- _Excerpted data_

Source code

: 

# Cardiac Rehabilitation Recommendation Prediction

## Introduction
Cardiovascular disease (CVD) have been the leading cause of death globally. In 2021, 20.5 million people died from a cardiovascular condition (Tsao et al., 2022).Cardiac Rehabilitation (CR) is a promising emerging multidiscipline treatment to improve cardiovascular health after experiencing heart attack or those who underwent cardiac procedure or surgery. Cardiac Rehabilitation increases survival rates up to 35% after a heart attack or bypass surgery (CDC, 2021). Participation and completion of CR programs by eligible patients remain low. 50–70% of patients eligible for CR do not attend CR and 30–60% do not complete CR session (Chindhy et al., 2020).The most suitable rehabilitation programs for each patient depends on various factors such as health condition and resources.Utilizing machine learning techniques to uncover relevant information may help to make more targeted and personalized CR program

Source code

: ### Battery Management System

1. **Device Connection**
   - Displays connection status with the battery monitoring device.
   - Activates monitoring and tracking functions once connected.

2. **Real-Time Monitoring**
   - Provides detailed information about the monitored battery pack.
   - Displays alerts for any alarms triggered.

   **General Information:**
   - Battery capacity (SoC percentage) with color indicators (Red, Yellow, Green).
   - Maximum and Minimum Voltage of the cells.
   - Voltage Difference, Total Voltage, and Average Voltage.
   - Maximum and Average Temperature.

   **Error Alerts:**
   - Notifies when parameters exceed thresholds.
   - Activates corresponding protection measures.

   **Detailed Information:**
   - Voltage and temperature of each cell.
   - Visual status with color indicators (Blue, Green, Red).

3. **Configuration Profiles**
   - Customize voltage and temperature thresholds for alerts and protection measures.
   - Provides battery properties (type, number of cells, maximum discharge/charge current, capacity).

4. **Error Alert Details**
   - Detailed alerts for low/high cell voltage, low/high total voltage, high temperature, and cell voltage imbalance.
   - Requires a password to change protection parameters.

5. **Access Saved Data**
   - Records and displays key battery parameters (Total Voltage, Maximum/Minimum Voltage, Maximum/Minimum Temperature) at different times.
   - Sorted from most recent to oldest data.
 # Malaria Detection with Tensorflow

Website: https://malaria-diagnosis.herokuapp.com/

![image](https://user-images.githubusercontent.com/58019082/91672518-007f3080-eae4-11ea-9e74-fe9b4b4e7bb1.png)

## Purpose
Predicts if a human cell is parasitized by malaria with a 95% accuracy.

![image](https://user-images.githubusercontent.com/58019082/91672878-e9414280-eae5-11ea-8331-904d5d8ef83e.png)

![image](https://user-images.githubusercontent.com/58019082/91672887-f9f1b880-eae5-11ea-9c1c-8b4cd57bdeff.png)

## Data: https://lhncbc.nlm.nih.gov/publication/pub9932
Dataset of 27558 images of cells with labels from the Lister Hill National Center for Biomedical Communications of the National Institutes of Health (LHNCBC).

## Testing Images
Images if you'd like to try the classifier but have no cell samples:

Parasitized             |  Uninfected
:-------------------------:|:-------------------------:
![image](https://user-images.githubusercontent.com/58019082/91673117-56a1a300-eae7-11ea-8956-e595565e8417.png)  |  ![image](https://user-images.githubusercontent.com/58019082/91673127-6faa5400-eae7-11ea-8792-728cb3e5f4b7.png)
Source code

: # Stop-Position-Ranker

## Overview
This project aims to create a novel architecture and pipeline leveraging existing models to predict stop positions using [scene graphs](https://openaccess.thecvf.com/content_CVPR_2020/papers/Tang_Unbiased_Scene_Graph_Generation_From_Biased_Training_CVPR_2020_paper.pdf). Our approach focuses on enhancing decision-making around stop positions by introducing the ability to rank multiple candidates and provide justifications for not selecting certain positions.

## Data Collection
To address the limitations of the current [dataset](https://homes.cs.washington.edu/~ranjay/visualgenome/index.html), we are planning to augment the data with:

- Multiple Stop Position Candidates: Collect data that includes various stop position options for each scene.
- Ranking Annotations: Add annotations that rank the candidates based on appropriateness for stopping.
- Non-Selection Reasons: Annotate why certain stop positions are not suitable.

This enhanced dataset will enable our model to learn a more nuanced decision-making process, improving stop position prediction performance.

- _Assignment_
Give every line of the material again, exactly as it reads.

- _Result of this exercise_
Source code

: 

# Cardiac Rehabilitation Recommendation Prediction

## Introduction
Cardiovascular disease (CVD) have been the leading cause of death globally. In 2021, 20.5 million people died from a cardiovascular condition (Tsao et al., 2022).Cardiac Rehabilitation (CR) is a promising emerging multidiscipline treatment to improve cardiovascular health after experiencing heart attack or those who underwent cardiac procedure or surgery. Cardiac Rehabilitation increases survival rates up to 35% after a heart attack or bypass surgery (CDC, 2021). Participation and completion of CR programs by eligible patients remain low. 50–70% of patients eligible for CR do not attend CR and 30–60% do not complete CR session (Chindhy et al., 2020).The most suitable rehabilitation programs for each patient depends on various factors such as health condition and resources.Utilizing machine learning techniques to uncover relevant information may help to make more targeted and personalized CR program

Source code

: ### Battery Management System

1. **Device Connection**
   - Displays connection status with the battery monitoring device.
   - Activates monitoring and tracking functions once connected.

2. **Real-Time Monitoring**
   - Provides detailed information about the monitored battery pack.
   - Displays alerts for any alarms triggered.

   **General Information:**
   - Battery capacity (SoC percentage) with color indicators (Red, Yellow, Green).
   - Maximum and Minimum Voltage of the cells.
   - Voltage Difference, Total Voltage, and Average Voltage.
   - Maximum and Average Temperature.

   **Error Alerts:**
   - Notifies when parameters exceed thresholds.
   - Activates corresponding protection measures.

   **Detailed Information:**
   - Voltage and temperature of each cell.
   - Visual status with color indicators (Blue, Green, Red).

3. **Configuration Profiles**
   - Customize voltage and temperature thresholds for alerts and protection measures.
   - Provides battery properties (type, number of cells, maximum discharge/charge current, capacity).

4. **Error Alert Details**
   - Detailed alerts for low/high cell voltage, low/high total voltage, high temperature, and cell voltage imbalance.
   - Requires a password to change protection parameters.

5. **Access Saved Data**
   - Records and displays key battery parameters (Total Voltage, Maximum/Minimum Voltage, Maximum/Minimum Temperature) at different times.
   - Sorted from most recent to oldest data.
 # Malaria Detection with Tensorflow

Website: https://malaria-diagnosis.herokuapp.com/

![image](https://user-images.githubusercontent.com/58019082/91672518-007f3080-eae4-11ea-9e74-fe9b4b4e7bb1.png)

## Purpose
Predicts if a human cell is parasitized by malaria with a 95% accuracy.

![image](https://user-images.githubusercontent.com/58019082/91672878-e9414280-eae5-11ea-8331-904d5d8ef83e.png)

![image](https://user-images.githubusercontent.com/58019082/91672887-f9f1b880-eae5-11ea-9c1c-8b4cd57bdeff.png)

## Data: https://lhncbc.nlm.nih.gov/publication/pub9932
Dataset of 27558 images of cells with labels from the Lister Hill National Center for Biomedical Communications of the National Institutes of Health (LHNCBC).

## Testing Images
Images if you'd like to try the classifier but have no cell samples:

Parasitized             |  Uninfected
:-------------------------:|:-------------------------:
![image](https://user-images.githubusercontent.com/58019082/91673117-56a1a300-eae7-11ea-8956-e595565e8417.png)  |  ![image](https://user-images.githubusercontent.com/58019082/91673127-6faa5400-eae7-11ea-8792-728cb3e5f4b7.png)
Source code

: # Stop-Position-Ranker

## Overview
This project aims to create a novel architecture and pipeline leveraging existing models to predict stop positions using [scene graphs](https://openaccess.thecvf.com/content_CVPR_2020/papers/Tang_Unbiased_Scene_Graph_Generation_From_Biased_Training_CVPR_2020_paper.pdf). Our approach focuses on enhancing decision-making around stop positions by introducing the ability to rank multiple candidates and provide justifications for not selecting certain positions.

## Data Collection
To address the limitations of the current [dataset](https://homes.cs.washington.edu/~ranjay/visualgenome/index.html), we are planning to augment the data with:

- Multiple Stop Position Candidates: Collect data that includes various stop position options for each scene.
- Ranking Annotations: Add annotations that rank the candidates based on appropriateness for stopping.
- Non-Selection Reasons: Annotate why certain stop positions are not suitable.

This enhanced dataset will enable our model to learn a more nuanced decision-making process, improving stop position prediction performance.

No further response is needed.